[Exercise aim] Output exactly, and only, the lines below from the one with "Data API, Whisper" down to the one with "## Available Spreadsheets". Include both end lines and no pictures.

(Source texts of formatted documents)
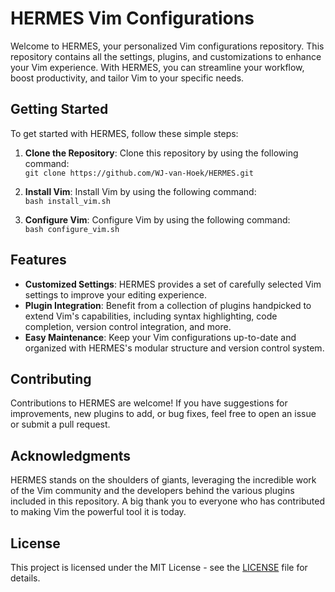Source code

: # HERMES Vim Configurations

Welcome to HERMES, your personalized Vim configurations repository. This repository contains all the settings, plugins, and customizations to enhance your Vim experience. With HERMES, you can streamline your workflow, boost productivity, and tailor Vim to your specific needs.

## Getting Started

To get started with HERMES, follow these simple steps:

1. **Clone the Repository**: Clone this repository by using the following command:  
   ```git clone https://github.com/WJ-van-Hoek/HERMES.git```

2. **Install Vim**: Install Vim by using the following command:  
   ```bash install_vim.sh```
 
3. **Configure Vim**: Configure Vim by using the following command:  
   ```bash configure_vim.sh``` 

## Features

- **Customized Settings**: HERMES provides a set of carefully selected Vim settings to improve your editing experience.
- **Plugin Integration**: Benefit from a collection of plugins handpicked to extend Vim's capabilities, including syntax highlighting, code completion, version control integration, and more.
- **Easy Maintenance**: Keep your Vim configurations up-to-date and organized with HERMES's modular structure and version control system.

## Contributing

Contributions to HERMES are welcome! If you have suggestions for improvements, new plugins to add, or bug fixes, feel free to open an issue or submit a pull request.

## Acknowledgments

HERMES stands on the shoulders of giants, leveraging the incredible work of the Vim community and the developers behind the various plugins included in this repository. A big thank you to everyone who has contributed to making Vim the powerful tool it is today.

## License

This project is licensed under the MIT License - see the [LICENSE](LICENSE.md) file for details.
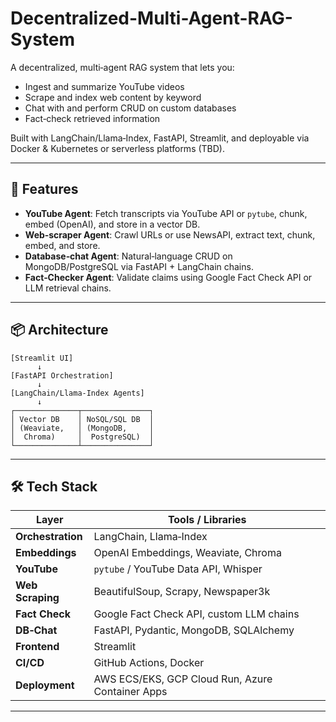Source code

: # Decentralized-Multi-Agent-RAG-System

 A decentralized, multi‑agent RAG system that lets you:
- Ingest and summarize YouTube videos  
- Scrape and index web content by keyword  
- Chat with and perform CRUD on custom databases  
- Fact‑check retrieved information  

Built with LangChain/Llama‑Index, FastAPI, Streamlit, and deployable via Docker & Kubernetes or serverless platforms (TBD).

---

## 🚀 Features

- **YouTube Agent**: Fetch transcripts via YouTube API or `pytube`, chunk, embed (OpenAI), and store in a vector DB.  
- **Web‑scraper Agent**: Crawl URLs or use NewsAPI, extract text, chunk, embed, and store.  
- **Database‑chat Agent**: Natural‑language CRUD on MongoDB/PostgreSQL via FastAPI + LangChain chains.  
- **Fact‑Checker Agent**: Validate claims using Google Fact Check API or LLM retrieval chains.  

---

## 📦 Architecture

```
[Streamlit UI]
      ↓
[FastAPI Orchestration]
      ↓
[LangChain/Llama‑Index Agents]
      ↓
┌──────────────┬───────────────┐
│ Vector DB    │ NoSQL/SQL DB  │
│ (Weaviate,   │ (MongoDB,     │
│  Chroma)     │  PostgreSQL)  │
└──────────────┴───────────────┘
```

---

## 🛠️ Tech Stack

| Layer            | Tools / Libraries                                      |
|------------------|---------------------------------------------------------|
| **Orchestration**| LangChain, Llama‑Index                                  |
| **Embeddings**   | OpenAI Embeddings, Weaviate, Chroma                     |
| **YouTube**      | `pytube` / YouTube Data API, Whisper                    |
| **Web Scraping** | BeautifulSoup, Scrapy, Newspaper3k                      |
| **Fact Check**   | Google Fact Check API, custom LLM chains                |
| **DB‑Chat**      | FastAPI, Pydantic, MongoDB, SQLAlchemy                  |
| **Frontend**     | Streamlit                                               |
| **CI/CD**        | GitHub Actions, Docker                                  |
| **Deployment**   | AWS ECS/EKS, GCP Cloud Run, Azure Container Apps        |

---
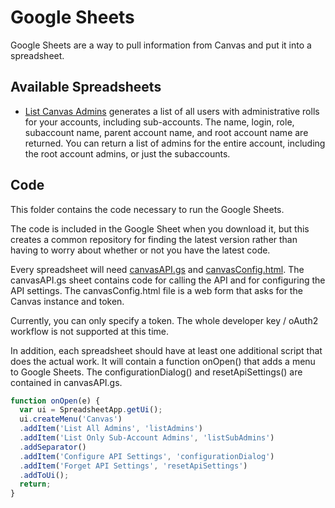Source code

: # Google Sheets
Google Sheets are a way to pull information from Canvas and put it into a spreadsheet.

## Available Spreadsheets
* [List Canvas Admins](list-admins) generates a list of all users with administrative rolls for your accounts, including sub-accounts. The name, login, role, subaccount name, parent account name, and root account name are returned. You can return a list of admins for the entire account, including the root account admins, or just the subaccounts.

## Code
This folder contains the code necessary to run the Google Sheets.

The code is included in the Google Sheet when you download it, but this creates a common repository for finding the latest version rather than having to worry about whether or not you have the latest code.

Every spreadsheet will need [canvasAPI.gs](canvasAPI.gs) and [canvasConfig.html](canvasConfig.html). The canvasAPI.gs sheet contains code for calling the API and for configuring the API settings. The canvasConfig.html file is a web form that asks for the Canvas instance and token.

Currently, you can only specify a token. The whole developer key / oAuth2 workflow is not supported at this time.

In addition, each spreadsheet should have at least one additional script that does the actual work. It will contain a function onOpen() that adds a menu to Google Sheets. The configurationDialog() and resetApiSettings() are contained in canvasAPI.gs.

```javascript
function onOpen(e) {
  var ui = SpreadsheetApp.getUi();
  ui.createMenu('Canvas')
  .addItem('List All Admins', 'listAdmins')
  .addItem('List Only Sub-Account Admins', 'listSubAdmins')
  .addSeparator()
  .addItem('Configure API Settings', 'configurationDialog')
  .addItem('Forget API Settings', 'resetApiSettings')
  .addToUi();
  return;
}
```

---

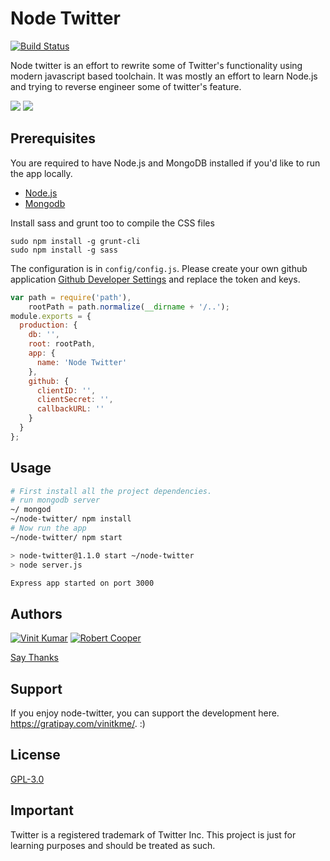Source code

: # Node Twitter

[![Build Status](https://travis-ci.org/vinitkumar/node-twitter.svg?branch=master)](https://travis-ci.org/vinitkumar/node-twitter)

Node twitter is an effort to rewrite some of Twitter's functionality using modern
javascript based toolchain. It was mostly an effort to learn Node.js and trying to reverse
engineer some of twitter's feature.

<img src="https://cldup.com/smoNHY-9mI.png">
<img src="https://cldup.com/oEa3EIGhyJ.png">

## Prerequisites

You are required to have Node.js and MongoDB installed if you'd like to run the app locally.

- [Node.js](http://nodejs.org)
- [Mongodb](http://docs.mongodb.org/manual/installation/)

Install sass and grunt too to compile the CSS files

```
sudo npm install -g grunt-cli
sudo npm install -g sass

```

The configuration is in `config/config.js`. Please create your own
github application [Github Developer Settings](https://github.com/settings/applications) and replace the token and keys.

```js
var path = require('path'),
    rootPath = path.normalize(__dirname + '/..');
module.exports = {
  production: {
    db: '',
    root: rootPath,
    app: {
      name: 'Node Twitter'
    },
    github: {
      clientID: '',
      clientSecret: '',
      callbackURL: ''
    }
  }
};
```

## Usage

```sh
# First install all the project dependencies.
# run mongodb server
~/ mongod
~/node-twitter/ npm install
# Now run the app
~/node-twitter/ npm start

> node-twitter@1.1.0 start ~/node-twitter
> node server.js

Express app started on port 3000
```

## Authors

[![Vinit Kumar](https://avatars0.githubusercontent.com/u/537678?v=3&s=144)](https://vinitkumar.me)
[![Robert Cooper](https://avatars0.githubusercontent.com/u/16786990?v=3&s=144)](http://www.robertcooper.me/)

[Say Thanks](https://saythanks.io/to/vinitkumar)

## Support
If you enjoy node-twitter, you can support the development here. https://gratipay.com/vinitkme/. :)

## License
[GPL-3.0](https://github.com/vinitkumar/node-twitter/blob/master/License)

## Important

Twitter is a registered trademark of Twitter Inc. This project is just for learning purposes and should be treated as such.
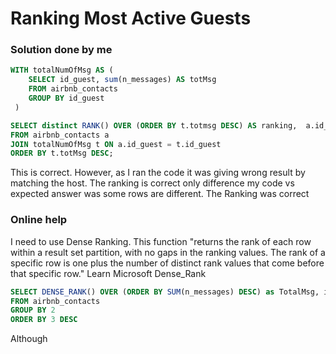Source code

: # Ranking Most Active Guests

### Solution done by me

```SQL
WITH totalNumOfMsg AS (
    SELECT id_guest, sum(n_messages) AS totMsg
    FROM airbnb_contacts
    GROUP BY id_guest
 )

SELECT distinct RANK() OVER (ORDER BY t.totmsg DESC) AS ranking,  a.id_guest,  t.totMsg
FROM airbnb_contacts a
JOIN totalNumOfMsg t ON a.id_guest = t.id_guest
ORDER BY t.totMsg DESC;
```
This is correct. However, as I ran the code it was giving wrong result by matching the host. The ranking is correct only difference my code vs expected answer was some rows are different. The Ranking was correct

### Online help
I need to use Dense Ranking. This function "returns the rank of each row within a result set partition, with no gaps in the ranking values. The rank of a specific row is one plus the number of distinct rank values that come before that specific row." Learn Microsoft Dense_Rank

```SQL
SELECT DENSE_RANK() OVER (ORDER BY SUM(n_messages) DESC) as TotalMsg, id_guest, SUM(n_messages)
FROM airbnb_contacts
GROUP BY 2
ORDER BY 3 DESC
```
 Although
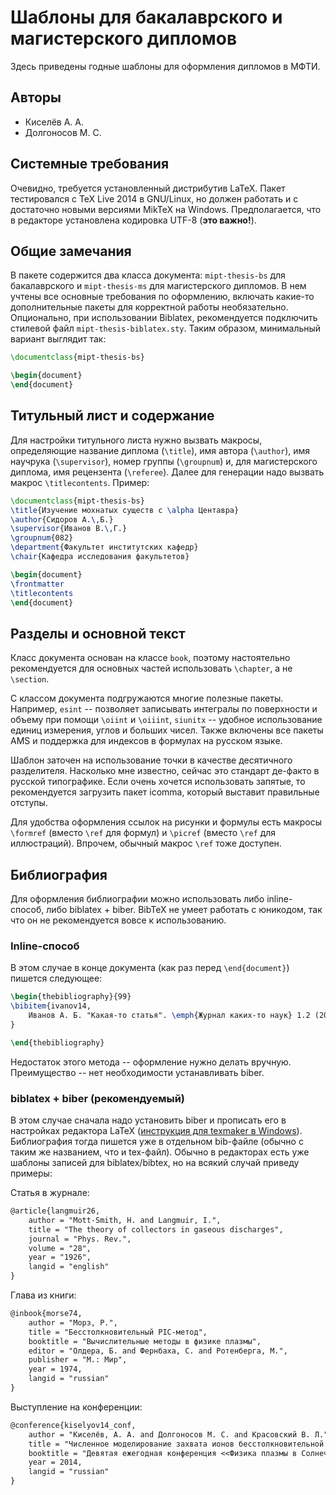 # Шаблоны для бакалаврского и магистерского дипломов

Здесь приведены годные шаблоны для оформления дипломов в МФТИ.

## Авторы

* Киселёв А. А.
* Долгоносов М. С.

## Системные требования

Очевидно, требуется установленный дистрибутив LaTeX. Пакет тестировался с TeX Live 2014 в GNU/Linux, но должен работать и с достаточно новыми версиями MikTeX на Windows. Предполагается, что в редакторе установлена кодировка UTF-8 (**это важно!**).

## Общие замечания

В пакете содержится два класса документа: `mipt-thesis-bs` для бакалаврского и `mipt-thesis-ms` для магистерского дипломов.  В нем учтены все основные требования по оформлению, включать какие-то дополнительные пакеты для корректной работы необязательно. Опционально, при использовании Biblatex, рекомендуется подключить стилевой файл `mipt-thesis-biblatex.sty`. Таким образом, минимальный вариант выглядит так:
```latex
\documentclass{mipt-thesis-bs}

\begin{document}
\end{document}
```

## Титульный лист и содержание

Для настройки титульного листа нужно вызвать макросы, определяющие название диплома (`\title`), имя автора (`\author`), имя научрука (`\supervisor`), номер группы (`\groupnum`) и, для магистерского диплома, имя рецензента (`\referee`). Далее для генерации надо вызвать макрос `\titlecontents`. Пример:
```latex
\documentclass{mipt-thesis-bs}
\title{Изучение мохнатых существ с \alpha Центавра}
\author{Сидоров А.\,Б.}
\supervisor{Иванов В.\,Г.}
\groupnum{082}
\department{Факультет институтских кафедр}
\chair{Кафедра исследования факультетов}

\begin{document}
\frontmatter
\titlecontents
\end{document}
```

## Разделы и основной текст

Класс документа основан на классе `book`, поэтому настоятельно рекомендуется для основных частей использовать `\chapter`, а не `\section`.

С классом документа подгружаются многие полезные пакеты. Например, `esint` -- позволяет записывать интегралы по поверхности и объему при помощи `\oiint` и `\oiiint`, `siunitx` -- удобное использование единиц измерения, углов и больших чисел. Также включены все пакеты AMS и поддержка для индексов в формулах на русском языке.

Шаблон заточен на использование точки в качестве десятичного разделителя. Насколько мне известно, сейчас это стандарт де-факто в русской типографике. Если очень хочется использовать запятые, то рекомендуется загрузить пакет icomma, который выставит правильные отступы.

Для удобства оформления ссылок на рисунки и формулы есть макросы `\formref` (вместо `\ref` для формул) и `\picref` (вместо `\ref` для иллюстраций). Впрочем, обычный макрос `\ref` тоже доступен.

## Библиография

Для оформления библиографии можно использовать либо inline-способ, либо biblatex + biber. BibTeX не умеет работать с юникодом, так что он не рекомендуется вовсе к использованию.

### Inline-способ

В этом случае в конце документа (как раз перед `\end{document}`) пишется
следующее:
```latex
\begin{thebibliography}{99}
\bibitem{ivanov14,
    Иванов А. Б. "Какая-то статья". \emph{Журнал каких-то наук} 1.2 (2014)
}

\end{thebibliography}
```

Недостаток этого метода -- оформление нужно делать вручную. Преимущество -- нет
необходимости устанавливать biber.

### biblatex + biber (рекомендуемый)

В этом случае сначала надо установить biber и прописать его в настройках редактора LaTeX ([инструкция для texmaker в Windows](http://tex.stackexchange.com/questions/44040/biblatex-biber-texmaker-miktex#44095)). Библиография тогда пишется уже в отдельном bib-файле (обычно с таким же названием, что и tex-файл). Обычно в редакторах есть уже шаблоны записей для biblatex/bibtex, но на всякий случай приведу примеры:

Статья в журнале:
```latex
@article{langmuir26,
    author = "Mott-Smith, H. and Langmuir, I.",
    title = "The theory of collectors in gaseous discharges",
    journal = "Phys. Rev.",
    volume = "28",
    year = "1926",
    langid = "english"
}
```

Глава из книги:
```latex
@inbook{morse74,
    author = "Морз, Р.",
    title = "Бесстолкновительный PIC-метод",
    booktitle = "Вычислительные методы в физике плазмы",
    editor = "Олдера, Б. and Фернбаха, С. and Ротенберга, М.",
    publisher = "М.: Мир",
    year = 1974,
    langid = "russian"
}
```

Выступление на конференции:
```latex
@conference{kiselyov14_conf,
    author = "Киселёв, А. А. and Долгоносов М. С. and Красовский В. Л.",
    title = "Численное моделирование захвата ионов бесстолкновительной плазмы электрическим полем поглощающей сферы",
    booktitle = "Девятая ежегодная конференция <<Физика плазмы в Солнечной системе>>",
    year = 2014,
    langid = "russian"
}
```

* * *

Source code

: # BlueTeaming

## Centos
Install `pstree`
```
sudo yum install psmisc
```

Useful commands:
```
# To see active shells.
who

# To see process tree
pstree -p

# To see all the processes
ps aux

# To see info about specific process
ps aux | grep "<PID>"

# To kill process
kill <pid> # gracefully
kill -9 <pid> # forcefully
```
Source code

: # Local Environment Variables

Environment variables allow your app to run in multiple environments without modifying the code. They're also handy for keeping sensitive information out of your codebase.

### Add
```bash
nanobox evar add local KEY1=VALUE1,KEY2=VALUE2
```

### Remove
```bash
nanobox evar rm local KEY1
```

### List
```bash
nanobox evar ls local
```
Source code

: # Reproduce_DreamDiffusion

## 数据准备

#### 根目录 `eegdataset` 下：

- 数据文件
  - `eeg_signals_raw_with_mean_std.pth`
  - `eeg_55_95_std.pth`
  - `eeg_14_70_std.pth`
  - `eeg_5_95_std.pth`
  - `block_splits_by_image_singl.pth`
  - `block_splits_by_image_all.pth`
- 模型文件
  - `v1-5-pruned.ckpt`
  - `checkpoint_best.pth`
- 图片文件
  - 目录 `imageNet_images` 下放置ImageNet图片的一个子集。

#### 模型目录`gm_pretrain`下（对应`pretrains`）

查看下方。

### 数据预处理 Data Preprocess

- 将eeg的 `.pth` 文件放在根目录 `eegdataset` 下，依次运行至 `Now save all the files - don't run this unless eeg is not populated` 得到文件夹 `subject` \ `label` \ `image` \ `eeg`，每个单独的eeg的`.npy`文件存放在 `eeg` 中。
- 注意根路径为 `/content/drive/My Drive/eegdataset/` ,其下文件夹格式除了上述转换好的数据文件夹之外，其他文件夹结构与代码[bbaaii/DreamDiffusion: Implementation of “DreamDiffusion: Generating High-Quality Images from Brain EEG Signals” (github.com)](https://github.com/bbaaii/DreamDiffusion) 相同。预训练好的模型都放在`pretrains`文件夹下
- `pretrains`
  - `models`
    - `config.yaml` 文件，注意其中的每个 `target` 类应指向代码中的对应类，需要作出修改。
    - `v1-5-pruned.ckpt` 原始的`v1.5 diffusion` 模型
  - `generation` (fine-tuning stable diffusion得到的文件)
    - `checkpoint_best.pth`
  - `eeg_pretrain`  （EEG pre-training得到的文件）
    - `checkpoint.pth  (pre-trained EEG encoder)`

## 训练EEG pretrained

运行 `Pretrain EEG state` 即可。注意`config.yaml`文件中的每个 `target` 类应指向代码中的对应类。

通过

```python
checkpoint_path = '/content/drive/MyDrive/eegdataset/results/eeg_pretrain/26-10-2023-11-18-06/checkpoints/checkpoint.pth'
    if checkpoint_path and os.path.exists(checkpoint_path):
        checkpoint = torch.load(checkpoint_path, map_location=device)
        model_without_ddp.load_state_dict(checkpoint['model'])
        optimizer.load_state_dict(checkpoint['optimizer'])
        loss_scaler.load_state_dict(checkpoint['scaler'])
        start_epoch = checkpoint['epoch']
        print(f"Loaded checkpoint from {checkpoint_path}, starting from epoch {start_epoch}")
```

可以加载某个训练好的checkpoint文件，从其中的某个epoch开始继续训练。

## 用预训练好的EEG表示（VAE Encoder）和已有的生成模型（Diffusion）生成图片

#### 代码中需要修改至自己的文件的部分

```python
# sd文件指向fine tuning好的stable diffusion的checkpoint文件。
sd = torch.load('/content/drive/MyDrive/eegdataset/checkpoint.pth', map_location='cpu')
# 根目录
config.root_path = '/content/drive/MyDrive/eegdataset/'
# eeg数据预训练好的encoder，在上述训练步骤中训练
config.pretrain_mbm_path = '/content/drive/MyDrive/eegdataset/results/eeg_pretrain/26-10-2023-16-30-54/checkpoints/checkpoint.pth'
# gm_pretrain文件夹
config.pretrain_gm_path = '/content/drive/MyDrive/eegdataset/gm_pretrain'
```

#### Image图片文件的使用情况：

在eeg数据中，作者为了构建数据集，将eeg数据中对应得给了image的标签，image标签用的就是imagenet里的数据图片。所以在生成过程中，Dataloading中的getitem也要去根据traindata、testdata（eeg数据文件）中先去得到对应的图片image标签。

[Result of this task]
| **YouTube**      | `pytube` / YouTube Data API, Whisper                    |
| **Web Scraping** | BeautifulSoup, Scrapy, Newspaper3k                      |
| **Fact Check**   | Google Fact Check API, custom LLM chains                |
| **DB‑Chat**      | FastAPI, Pydantic, MongoDB, SQLAlchemy                  |
| **Frontend**     | Streamlit                                               |
| **CI/CD**        | GitHub Actions, Docker                                  |
| **Deployment**   | AWS ECS/EKS, GCP Cloud Run, Azure Container Apps        |

---
Source code

: # Google Sheets
Google Sheets are a way to pull information from Canvas and put it into a spreadsheet.

## Available Spreadsheets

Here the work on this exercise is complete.